• _THE PROBLEM_
Each line of the data that includes "Please" must be copied.

• _DATA SUPPLIED_
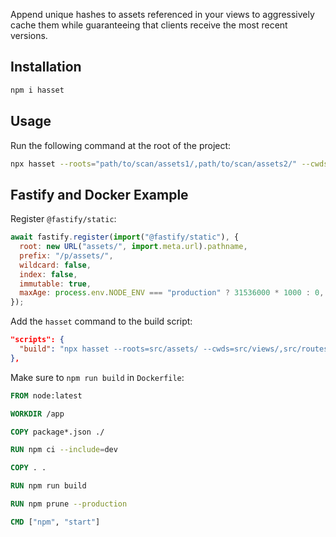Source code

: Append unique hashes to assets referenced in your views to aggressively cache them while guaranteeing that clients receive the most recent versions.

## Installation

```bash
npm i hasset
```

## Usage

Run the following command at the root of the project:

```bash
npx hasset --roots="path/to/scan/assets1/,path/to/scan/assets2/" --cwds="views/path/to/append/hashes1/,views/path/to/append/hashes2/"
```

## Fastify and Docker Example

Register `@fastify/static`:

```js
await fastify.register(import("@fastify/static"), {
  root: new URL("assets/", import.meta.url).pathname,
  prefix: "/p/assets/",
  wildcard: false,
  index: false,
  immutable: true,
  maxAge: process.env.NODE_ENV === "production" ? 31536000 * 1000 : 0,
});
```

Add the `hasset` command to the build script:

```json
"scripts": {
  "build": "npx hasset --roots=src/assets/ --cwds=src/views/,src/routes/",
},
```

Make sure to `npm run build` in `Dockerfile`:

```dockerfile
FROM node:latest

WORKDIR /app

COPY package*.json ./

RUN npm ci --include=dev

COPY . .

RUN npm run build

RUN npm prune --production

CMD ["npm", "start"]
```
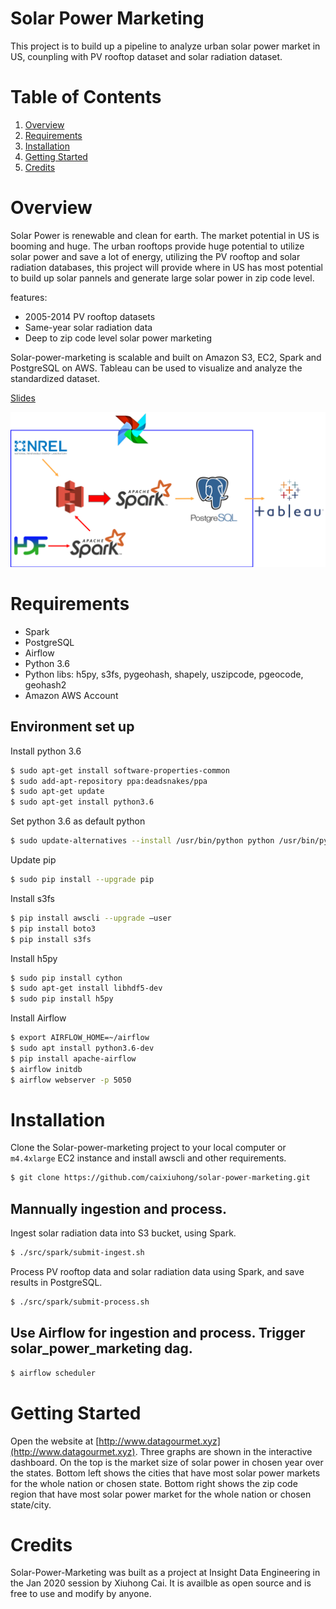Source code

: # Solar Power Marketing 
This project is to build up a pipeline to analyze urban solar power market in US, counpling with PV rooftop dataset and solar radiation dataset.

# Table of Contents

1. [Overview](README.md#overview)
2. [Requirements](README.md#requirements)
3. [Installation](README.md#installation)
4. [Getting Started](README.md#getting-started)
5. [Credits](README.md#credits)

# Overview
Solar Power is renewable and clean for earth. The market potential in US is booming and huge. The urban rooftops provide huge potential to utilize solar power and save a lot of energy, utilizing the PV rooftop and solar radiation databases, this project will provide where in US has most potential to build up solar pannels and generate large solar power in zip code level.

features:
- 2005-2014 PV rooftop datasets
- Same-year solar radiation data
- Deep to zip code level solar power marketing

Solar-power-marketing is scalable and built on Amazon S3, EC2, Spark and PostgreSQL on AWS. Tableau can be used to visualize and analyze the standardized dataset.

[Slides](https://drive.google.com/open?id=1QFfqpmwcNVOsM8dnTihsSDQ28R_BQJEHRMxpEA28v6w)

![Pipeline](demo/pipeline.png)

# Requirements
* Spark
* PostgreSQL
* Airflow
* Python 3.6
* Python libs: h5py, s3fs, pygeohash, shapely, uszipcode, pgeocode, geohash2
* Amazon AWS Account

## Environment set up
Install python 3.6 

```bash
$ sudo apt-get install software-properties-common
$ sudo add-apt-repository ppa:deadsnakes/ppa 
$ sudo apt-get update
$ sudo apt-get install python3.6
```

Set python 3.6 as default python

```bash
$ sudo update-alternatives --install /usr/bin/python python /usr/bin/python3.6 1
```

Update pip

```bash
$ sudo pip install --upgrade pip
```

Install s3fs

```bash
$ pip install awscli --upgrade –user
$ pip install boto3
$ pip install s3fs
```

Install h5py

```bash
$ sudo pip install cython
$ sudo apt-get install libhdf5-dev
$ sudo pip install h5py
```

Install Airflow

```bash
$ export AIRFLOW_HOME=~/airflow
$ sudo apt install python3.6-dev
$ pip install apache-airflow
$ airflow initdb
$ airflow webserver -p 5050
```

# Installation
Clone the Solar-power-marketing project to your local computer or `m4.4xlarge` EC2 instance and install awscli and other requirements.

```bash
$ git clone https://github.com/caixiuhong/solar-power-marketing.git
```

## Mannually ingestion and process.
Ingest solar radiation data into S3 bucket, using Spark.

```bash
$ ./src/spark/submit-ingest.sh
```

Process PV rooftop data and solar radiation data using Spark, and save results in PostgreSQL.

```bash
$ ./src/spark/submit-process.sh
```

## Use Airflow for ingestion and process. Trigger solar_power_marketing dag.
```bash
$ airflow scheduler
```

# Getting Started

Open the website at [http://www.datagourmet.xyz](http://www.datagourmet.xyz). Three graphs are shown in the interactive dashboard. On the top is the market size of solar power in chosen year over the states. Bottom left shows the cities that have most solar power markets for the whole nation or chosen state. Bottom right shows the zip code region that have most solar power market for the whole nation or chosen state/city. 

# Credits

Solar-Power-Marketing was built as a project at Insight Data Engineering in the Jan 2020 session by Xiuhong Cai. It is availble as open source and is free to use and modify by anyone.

--

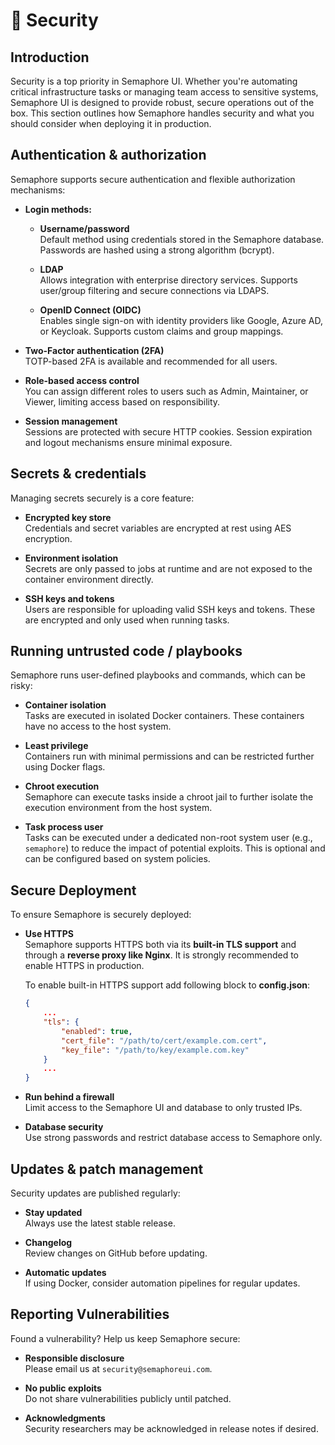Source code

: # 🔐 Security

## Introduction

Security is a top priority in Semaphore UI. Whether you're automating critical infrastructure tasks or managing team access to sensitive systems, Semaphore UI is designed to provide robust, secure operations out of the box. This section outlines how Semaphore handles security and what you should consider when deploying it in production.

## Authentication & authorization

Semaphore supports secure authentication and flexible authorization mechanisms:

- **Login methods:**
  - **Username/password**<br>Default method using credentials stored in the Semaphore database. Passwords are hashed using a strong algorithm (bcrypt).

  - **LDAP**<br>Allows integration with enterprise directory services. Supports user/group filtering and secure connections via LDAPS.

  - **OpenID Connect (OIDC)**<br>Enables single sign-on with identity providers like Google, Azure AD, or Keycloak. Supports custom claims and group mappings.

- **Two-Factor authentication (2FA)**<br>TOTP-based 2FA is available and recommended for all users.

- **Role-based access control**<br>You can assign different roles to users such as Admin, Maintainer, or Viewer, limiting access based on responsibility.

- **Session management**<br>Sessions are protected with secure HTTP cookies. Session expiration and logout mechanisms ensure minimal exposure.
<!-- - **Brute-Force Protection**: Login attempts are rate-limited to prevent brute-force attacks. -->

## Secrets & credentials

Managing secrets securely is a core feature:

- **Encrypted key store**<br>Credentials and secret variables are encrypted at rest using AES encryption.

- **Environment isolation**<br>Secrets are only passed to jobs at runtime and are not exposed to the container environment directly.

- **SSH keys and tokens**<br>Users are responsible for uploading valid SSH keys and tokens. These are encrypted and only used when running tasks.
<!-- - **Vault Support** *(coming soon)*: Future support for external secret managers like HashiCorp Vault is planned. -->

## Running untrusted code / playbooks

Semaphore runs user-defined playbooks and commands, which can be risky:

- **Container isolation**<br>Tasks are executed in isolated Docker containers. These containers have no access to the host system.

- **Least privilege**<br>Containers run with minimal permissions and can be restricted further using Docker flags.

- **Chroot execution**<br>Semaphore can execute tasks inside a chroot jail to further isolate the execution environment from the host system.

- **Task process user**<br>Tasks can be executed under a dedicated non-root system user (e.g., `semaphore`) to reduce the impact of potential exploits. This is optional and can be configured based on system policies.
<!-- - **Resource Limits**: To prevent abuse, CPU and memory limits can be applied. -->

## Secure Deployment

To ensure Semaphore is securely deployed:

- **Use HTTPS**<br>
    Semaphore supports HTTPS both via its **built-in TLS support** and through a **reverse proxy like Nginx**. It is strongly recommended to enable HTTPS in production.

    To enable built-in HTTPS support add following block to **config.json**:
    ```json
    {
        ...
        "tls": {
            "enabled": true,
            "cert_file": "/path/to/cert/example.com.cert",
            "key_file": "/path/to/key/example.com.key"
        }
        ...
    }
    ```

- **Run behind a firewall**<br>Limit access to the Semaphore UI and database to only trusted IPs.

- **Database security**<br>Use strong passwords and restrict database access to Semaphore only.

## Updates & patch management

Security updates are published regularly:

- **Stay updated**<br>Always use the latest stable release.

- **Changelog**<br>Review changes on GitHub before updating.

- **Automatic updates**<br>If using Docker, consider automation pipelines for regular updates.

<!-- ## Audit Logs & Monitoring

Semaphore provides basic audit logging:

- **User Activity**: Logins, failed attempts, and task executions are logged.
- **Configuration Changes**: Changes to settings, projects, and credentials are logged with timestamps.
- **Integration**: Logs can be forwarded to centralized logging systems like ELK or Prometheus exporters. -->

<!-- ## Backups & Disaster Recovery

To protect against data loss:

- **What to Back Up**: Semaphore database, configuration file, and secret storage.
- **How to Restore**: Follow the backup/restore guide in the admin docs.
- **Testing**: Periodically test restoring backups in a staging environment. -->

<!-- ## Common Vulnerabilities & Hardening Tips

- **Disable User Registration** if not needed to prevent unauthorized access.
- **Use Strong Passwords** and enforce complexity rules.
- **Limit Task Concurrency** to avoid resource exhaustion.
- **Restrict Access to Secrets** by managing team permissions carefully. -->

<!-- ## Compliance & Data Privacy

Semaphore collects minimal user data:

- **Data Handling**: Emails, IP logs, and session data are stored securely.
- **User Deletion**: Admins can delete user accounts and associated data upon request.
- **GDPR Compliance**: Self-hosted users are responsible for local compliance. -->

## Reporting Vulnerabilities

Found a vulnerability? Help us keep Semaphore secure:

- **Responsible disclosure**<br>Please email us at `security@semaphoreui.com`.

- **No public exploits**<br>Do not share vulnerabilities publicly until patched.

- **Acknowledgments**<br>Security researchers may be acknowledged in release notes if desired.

...

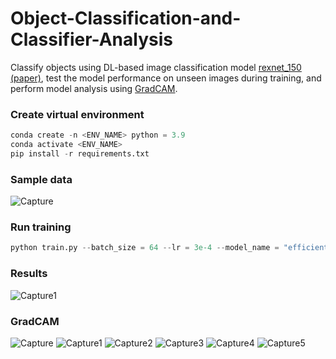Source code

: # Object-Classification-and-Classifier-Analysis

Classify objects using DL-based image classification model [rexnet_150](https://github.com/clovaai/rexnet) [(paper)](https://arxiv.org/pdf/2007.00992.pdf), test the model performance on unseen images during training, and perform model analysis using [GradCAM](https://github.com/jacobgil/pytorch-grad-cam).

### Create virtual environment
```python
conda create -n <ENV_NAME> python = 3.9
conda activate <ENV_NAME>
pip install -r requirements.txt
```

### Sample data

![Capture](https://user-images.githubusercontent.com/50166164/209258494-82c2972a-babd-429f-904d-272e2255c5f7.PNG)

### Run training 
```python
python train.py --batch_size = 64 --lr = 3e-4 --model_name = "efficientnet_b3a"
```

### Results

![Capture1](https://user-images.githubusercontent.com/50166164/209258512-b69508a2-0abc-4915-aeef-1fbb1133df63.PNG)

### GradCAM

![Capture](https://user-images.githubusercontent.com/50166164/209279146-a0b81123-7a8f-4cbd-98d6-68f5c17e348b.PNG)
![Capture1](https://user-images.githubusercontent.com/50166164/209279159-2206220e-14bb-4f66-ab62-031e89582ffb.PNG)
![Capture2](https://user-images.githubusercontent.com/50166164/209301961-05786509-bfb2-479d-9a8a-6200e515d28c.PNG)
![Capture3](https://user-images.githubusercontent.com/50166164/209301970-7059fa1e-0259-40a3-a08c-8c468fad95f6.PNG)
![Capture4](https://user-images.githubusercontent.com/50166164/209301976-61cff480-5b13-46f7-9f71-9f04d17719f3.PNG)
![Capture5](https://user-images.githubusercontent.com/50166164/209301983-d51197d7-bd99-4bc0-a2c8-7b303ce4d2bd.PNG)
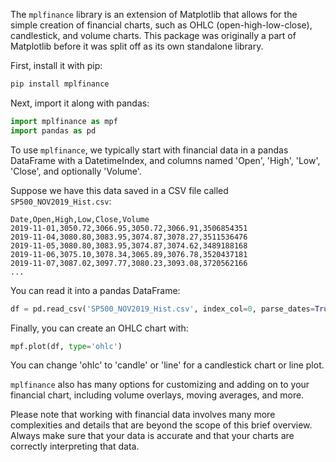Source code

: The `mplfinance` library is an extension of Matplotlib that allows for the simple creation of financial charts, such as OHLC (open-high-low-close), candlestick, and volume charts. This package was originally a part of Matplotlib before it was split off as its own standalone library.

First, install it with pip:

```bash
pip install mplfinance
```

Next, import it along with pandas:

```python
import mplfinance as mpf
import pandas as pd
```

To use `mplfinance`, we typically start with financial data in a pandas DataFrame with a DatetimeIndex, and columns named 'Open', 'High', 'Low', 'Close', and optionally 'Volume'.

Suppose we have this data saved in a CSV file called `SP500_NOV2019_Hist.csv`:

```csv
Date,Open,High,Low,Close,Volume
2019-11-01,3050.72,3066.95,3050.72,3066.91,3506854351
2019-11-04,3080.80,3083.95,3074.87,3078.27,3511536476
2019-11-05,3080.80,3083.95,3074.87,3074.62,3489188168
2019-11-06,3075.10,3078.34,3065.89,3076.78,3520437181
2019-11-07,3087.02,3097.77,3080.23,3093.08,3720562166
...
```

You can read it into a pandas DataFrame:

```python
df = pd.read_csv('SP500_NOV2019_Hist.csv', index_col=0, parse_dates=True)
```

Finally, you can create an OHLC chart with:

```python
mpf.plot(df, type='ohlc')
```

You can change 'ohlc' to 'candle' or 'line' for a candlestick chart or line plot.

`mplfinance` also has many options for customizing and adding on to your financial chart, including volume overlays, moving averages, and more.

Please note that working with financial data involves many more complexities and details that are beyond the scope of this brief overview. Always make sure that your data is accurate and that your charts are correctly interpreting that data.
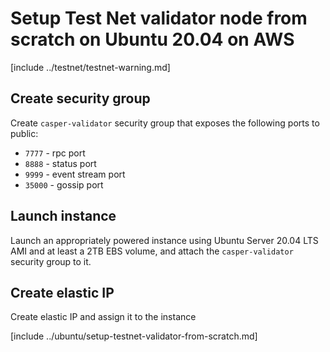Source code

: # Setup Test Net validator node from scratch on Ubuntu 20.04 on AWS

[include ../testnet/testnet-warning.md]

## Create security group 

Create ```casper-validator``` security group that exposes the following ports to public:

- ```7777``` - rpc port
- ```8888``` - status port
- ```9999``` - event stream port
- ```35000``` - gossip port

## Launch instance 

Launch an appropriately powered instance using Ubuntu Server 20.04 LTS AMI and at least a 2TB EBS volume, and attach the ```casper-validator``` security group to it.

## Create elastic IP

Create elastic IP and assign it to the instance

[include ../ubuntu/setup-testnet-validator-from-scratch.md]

• _OUTPUT OF THE EXERCISE_
- **Responsible disclosure**<br>Please email us at `security@semaphoreui.com`.
Please note that working with financial data involves many more complexities and details that are beyond the scope of this brief overview. Always make sure that your data is accurate and that your charts are correctly interpreting that data.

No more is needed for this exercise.